# [Records for processing]

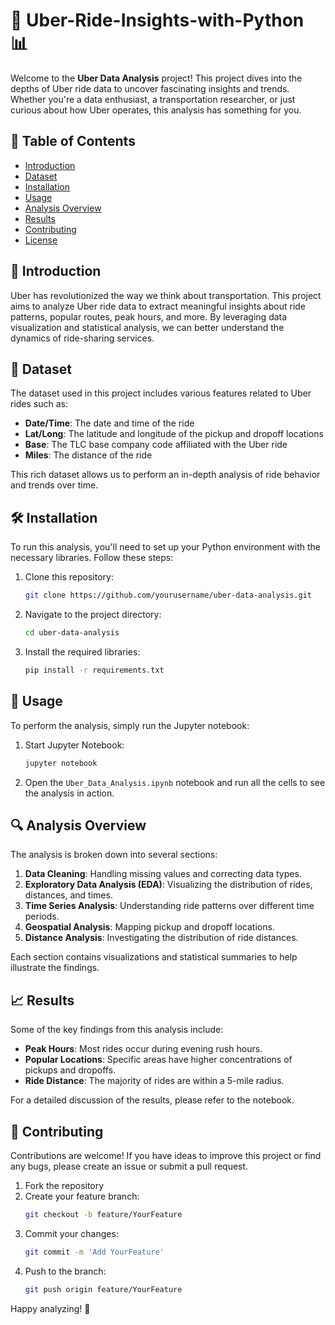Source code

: # 🚗 Uber-Ride-Insights-with-Python 📊

Welcome to the **Uber Data Analysis** project! This project dives into the depths of Uber ride data to uncover fascinating insights and trends. Whether you're a data enthusiast, a transportation researcher, or just curious about how Uber operates, this analysis has something for you.

## 📜 Table of Contents

- [Introduction](#introduction)
- [Dataset](#dataset)
- [Installation](#installation)
- [Usage](#usage)
- [Analysis Overview](#analysis-overview)
- [Results](#results)
- [Contributing](#contributing)
- [License](#license)

## 🧐 Introduction

Uber has revolutionized the way we think about transportation. This project aims to analyze Uber ride data to extract meaningful insights about ride patterns, popular routes, peak hours, and more. By leveraging data visualization and statistical analysis, we can better understand the dynamics of ride-sharing services.

## 📁 Dataset

The dataset used in this project includes various features related to Uber rides such as:
- **Date/Time**: The date and time of the ride
- **Lat/Long**: The latitude and longitude of the pickup and dropoff locations
- **Base**: The TLC base company code affiliated with the Uber ride
- **Miles**: The distance of the ride

This rich dataset allows us to perform an in-depth analysis of ride behavior and trends over time.

## 🛠️ Installation

To run this analysis, you'll need to set up your Python environment with the necessary libraries. Follow these steps:

1. Clone this repository:
    ```bash
    git clone https://github.com/yourusername/uber-data-analysis.git
    ```
2. Navigate to the project directory:
    ```bash
    cd uber-data-analysis
    ```
3. Install the required libraries:
    ```bash
    pip install -r requirements.txt
    ```

## 🏃 Usage

To perform the analysis, simply run the Jupyter notebook:
1. Start Jupyter Notebook:
    ```bash
    jupyter notebook
    ```
2. Open the `Uber_Data_Analysis.ipynb` notebook and run all the cells to see the analysis in action.

## 🔍 Analysis Overview

The analysis is broken down into several sections:
1. **Data Cleaning**: Handling missing values and correcting data types.
2. **Exploratory Data Analysis (EDA)**: Visualizing the distribution of rides, distances, and times.
3. **Time Series Analysis**: Understanding ride patterns over different time periods.
4. **Geospatial Analysis**: Mapping pickup and dropoff locations.
5. **Distance Analysis**: Investigating the distribution of ride distances.

Each section contains visualizations and statistical summaries to help illustrate the findings.

## 📈 Results

Some of the key findings from this analysis include:
- **Peak Hours**: Most rides occur during evening rush hours.
- **Popular Locations**: Specific areas have higher concentrations of pickups and dropoffs.
- **Ride Distance**: The majority of rides are within a 5-mile radius.

For a detailed discussion of the results, please refer to the notebook.

## 🤝 Contributing

Contributions are welcome! If you have ideas to improve this project or find any bugs, please create an issue or submit a pull request.

1. Fork the repository
2. Create your feature branch:
    ```bash
    git checkout -b feature/YourFeature
    ```
3. Commit your changes:
    ```bash
    git commit -m 'Add YourFeature'
    ```
4. Push to the branch:
    ```bash
    git push origin feature/YourFeature
    ```

Happy analyzing! 🚀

# [About this task]
Your task is to report how many lines of the material include the string "Overview". Give the number and no other words.

# [Result of the task]
2